Results, On the fourth day we had one death, and the vaccine-protected animals had four deaths. The rest of the control animals were very sick with myocarditis, but our animals, the nine still alive were not, and they recovered fully. Since the control animals that had not yet died were getting ready to do so as the myocarditis progressed, the director of the institute asked us to treat them since they did not have cremation facilities for so many animals, and the law required cremation. We treated the rest this time as well as our test cases with the one to a million dilution, and the results were rapid. All of our cows recovered and so did our treated controls. The cure percentage on the one to a trillion dilution was not over 90%, but the cure percentage of the one to a million dilution was 100%. The experiments were stopped because of political pressures that will not be discussed here. Another volume is devoted to curiosities. In Aftosa we see one virus type that paralyzes function of heart muscle and another that paralyzes milk production, both cured by the same reagent as cured the nerve cell paralysis in rabies, cinamose and poliomyelitis. The structure of the virus-host-cell integrate must be atomically of the same order then, in them all, since the end results of action of one reagent is the same — functional restoration of the host cell and disappearance of the virus.
SYPHILIS
CASE No. 46
This subject will be amply aired in the completed text; we here just give a case in photographs, to touch on the subject.
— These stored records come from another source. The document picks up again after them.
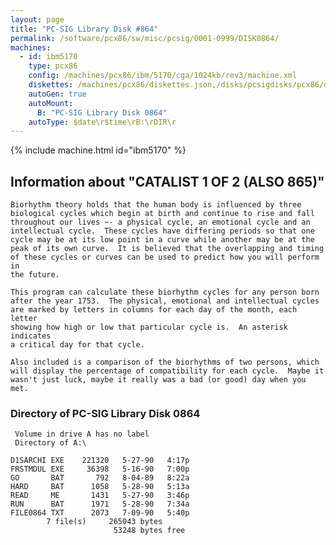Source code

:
 ```yaml
---
layout: page
title: "PC-SIG Library Disk #864"
permalink: /software/pcx86/sw/misc/pcsig/0001-0999/DISK0864/
machines:
  - id: ibm5170
    type: pcx86
    config: /machines/pcx86/ibm/5170/cga/1024kb/rev3/machine.xml
    diskettes: /machines/pcx86/diskettes.json,/disks/pcsigdisks/pcx86/diskettes.json
    autoGen: true
    autoMount:
      B: "PC-SIG Library Disk 0864"
    autoType: $date\r$time\rB:\rDIR\r
---
```


{% include machine.html id="ibm5170" %}

## Information about "CATALIST 1 OF 2 (ALSO 865)"

    Biorhythm theory holds that the human body is influenced by three
    biological cycles which begin at birth and continue to rise and fall
    throughout our lives ~- a physical cycle, an emotional cycle and an
    intellectual cycle.  These cycles have differing periods so that one
    cycle may be at its low point in a curve while another may be at the
    peak of its own curve.  It is believed that the overlapping and timing
    of these cycles or curves can be used to predict how you will perform in
    the future.
    
    This program can calculate these biorhythm cycles for any person born
    after the year 1753.  The physical, emotional and intellectual cycles
    are marked by letters in columns for each day of the month, each letter
    showing how high or low that particular cycle is.  An asterisk
    indicates
    a critical day for that cycle.
    
    Also included is a comparison of the biorhythms of two persons, which
    will display the percentage of compatibility for each cycle.  Maybe it
    wasn't just luck, maybe it really was a bad (or good) day when you met.

### Directory of PC-SIG Library Disk 0864

     Volume in drive A has no label
     Directory of A:\

    D1SARCHI EXE    221320   5-27-90   4:17p
    FRSTMDUL EXE     36398   5-16-90   7:00p
    GO       BAT       792   8-04-89   8:22a
    HARD     BAT      1058   5-28-90   5:13a
    READ     ME       1431   5-27-90   3:46p
    RUN      BAT      1971   5-28-90   7:34a
    FILE0864 TXT      2073   7-09-90   5:40p
            7 file(s)     265043 bytes
                           53248 bytes free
This boy was sent into the hospital at Louvain University, Belgium, in 1934, with a diagnosis of cancer of the skull since he did not respond to anti-syphilitic treatment though given expertly and with vigor. We found on biopsy and serological tests that he had syphilis. However, the neoplastic taint was not ruled out thereby, and his resistance to anti-syphilitic treatment may be due to a neoplastic agent that may have been present. He was given a dose of the carbonyl catalysts and at that time his photograph showed as in No. I. Six months after Treatment, he was serologically cured and the photograph shows good healing of the area. The necrosis had gone into the middle layer of the bone, and the healing involved bone reconstruction as well as skin healing. One year later the fibrosis shown in the second photograph was replaced by perfectly normal tissue and could not be detected.
B.W. Photograph No. I. Taken before Treatment.
B. W. Photograph No. II. T taken after Treatment.